[Problem to work on] What you output must be the exact lines from the first line of the data through the one holding "### Phase 1: Monolithic", with no pictures.
········
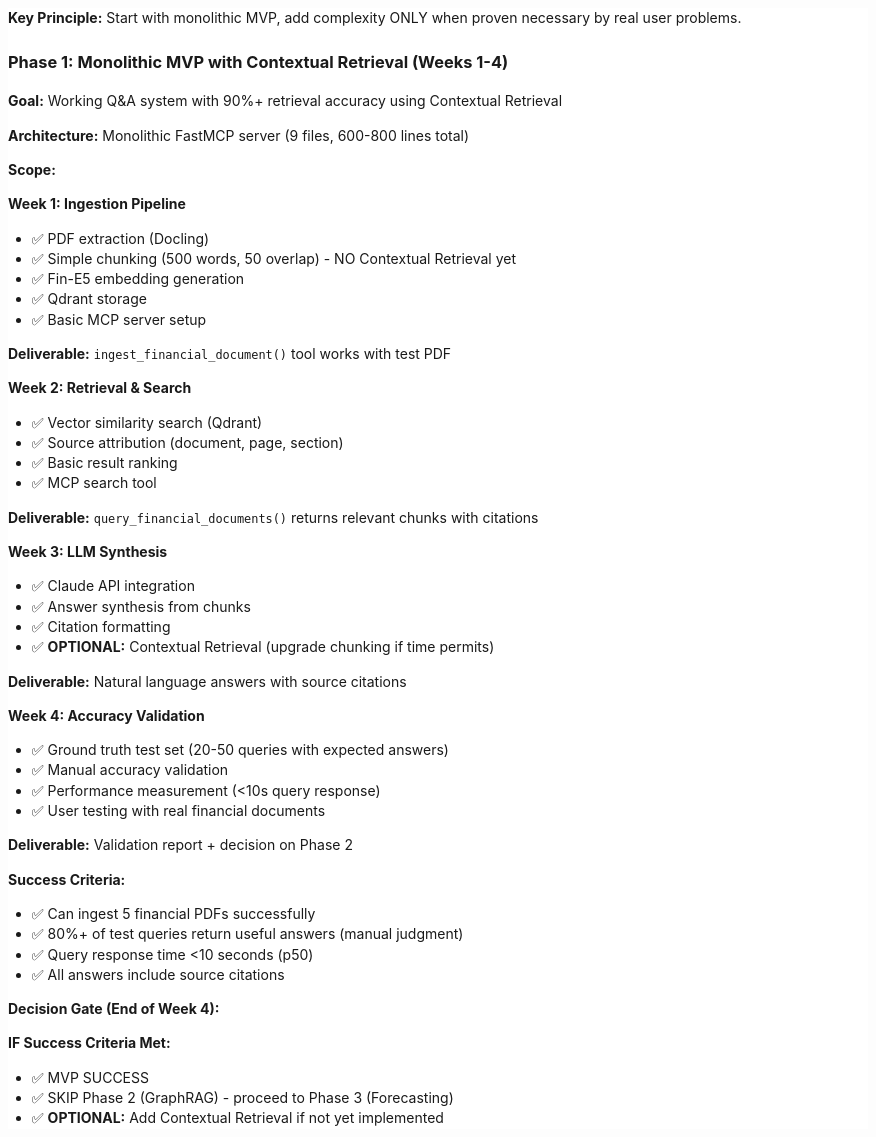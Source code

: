 **Key Principle:** Start with monolithic MVP, add complexity ONLY when proven necessary by real user problems.

### Phase 1: Monolithic MVP with Contextual Retrieval (Weeks 1-4)

**Goal:** Working Q&A system with 90%+ retrieval accuracy using Contextual Retrieval

**Architecture:** Monolithic FastMCP server (9 files, 600-800 lines total)

**Scope:**

**Week 1: Ingestion Pipeline**
- ✅ PDF extraction (Docling)
- ✅ Simple chunking (500 words, 50 overlap) - NO Contextual Retrieval yet
- ✅ Fin-E5 embedding generation
- ✅ Qdrant storage
- ✅ Basic MCP server setup

**Deliverable:** `ingest_financial_document()` tool works with test PDF

**Week 2: Retrieval & Search**
- ✅ Vector similarity search (Qdrant)
- ✅ Source attribution (document, page, section)
- ✅ Basic result ranking
- ✅ MCP search tool

**Deliverable:** `query_financial_documents()` returns relevant chunks with citations

**Week 3: LLM Synthesis**
- ✅ Claude API integration
- ✅ Answer synthesis from chunks
- ✅ Citation formatting
- ✅ **OPTIONAL:** Contextual Retrieval (upgrade chunking if time permits)

**Deliverable:** Natural language answers with source citations

**Week 4: Accuracy Validation**
- ✅ Ground truth test set (20-50 queries with expected answers)
- ✅ Manual accuracy validation
- ✅ Performance measurement (<10s query response)
- ✅ User testing with real financial documents

**Deliverable:** Validation report + decision on Phase 2

**Success Criteria:**
- ✅ Can ingest 5 financial PDFs successfully
- ✅ 80%+ of test queries return useful answers (manual judgment)
- ✅ Query response time <10 seconds (p50)
- ✅ All answers include source citations

**Decision Gate (End of Week 4):**

**IF Success Criteria Met:**
- ✅ MVP SUCCESS
- ✅ SKIP Phase 2 (GraphRAG) - proceed to Phase 3 (Forecasting)
- ✅ **OPTIONAL:** Add Contextual Retrieval if not yet implemented
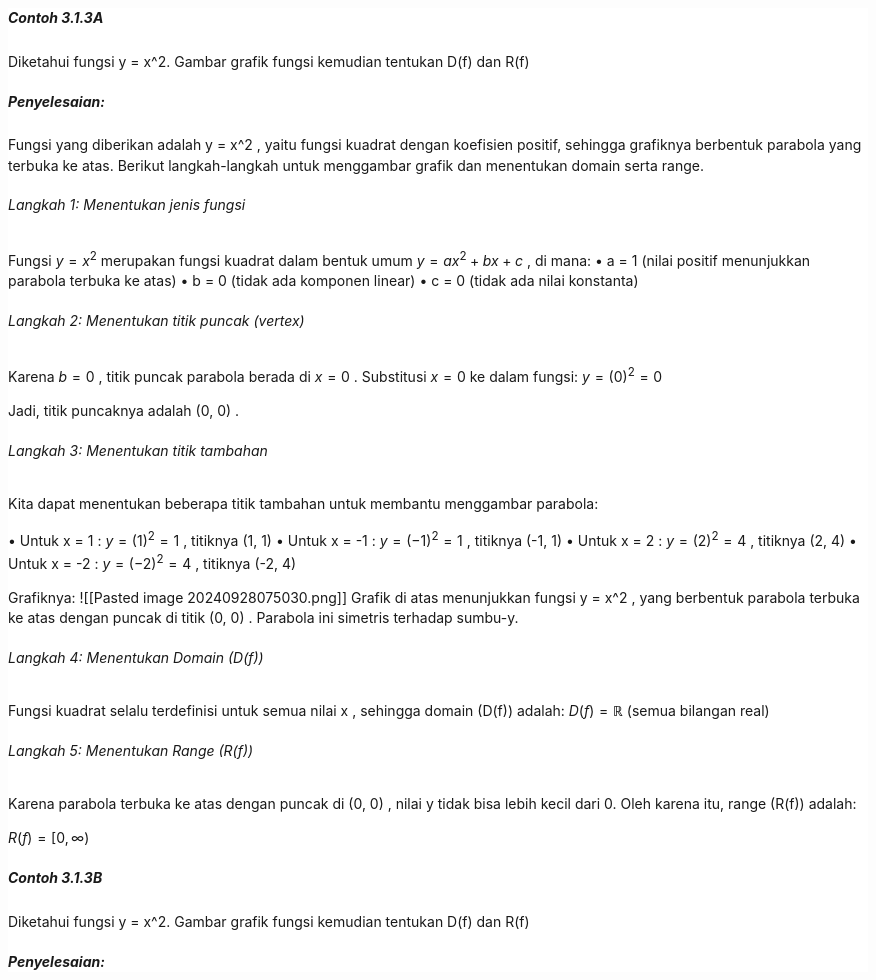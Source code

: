 ##### Contoh 3.1.3A

Diketahui fungsi y = x^2. Gambar grafik fungsi kemudian tentukan D(f) dan R(f)

##### Penyelesaian:

Fungsi yang diberikan adalah  y = x^2 , yaitu fungsi kuadrat dengan koefisien positif, sehingga grafiknya berbentuk parabola yang terbuka ke atas. Berikut langkah-langkah untuk menggambar grafik dan menentukan domain serta range.

###### Langkah 1: Menentukan jenis fungsi

Fungsi  $y = x^2$  merupakan fungsi kuadrat dalam bentuk umum  $y = ax^2 + bx + c$ , di mana:
	•	 a = 1  (nilai positif menunjukkan parabola terbuka ke atas)
	•	 b = 0  (tidak ada komponen linear)
	•	 c = 0  (tidak ada nilai konstanta)


###### Langkah 2: Menentukan titik puncak (vertex)

Karena  $b = 0$ , titik puncak parabola berada di  $x = 0$ . Substitusi  $x = 0$  ke dalam fungsi:
	$y = (0)^2 = 0$

Jadi, titik puncaknya adalah  (0, 0) .


###### Langkah 3: Menentukan titik tambahan

Kita dapat menentukan beberapa titik tambahan untuk membantu menggambar parabola:

•	Untuk  x = 1 :  $y = (1)^2 = 1$ , titiknya  (1, 1) 
•	Untuk  x = -1 :  $y = (-1)^2 = 1$ , titiknya  (-1, 1) 
•	Untuk  x = 2 :  $y = (2)^2 = 4$ , titiknya  (2, 4) 
•	Untuk  x = -2 :  $y = (-2)^2 = 4$ , titiknya  (-2, 4) 

Grafiknya:
![[Pasted image 20240928075030.png]]
Grafik di atas menunjukkan fungsi  y = x^2 , yang berbentuk parabola terbuka ke atas dengan puncak di titik  (0, 0) . Parabola ini simetris terhadap sumbu-y.


###### Langkah 4: Menentukan Domain (D(f))

Fungsi kuadrat selalu terdefinisi untuk semua nilai  x , sehingga domain (D(f)) adalah:
	$D(f) = \mathbb{R} \text{ (semua bilangan real)}$


###### Langkah 5: Menentukan Range (R(f))

Karena parabola terbuka ke atas dengan puncak di  (0, 0) , nilai  y  tidak bisa lebih kecil dari 0. Oleh karena itu, range (R(f)) adalah:

$R(f) = [0, \infty)$


##### Contoh 3.1.3B

Diketahui fungsi y = x^2. Gambar grafik fungsi kemudian tentukan D(f) dan R(f)

##### Penyelesaian:
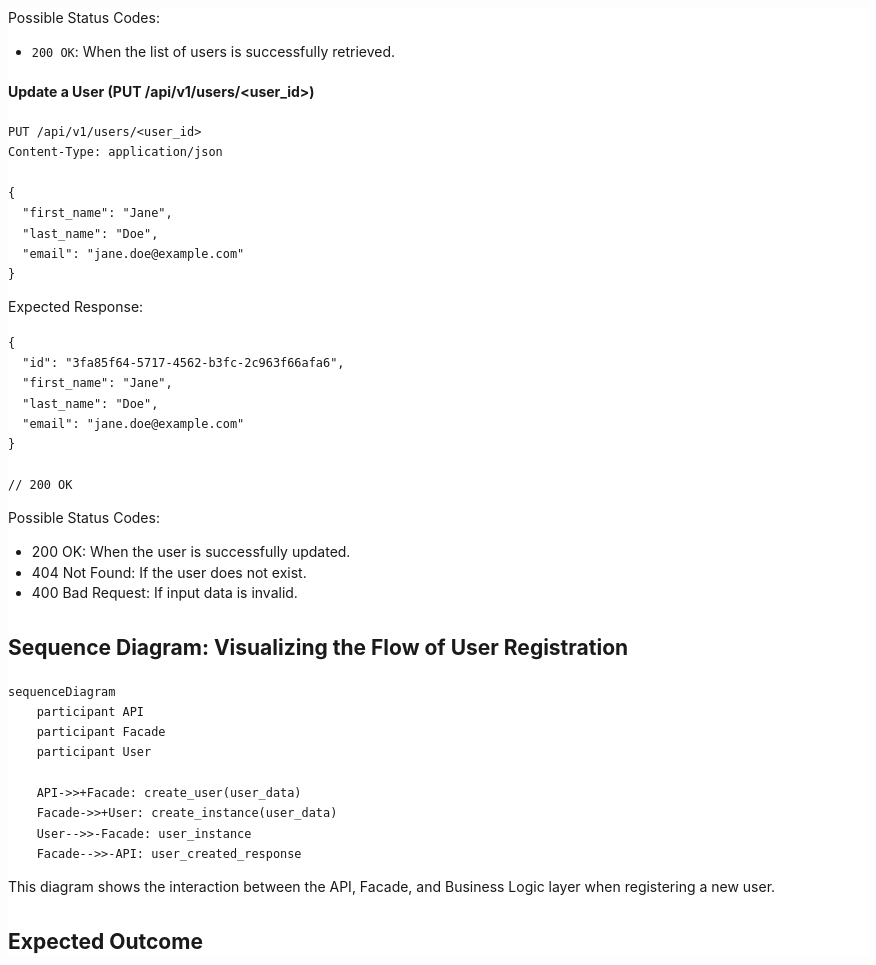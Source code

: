 Possible Status Codes:

- `200 OK`: When the list of users is successfully retrieved.

#### Update a User (PUT /api/v1/users/<user_id>)

```http
PUT /api/v1/users/<user_id>
Content-Type: application/json

{
  "first_name": "Jane",
  "last_name": "Doe",
  "email": "jane.doe@example.com"
}
```

Expected Response:

```jsonc
{
  "id": "3fa85f64-5717-4562-b3fc-2c963f66afa6",
  "first_name": "Jane",
  "last_name": "Doe",
  "email": "jane.doe@example.com"
}

// 200 OK
```

Possible Status Codes:

- 200 OK: When the user is successfully updated.
- 404 Not Found: If the user does not exist.
- 400 Bad Request: If input data is invalid.

## Sequence Diagram: Visualizing the Flow of User Registration

```mermaid
sequenceDiagram
    participant API
    participant Facade
    participant User

    API->>+Facade: create_user(user_data)
    Facade->>+User: create_instance(user_data)
    User-->>-Facade: user_instance
    Facade-->>-API: user_created_response
```

This diagram shows the interaction between the API, Facade, and Business Logic layer when registering a new user.

## Expected Outcome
········
[Answer space]
Source code

: **Key Principle:** Start with monolithic MVP, add complexity ONLY when proven necessary by real user problems.

### Phase 1: Monolithic MVP with Contextual Retrieval (Weeks 1-4)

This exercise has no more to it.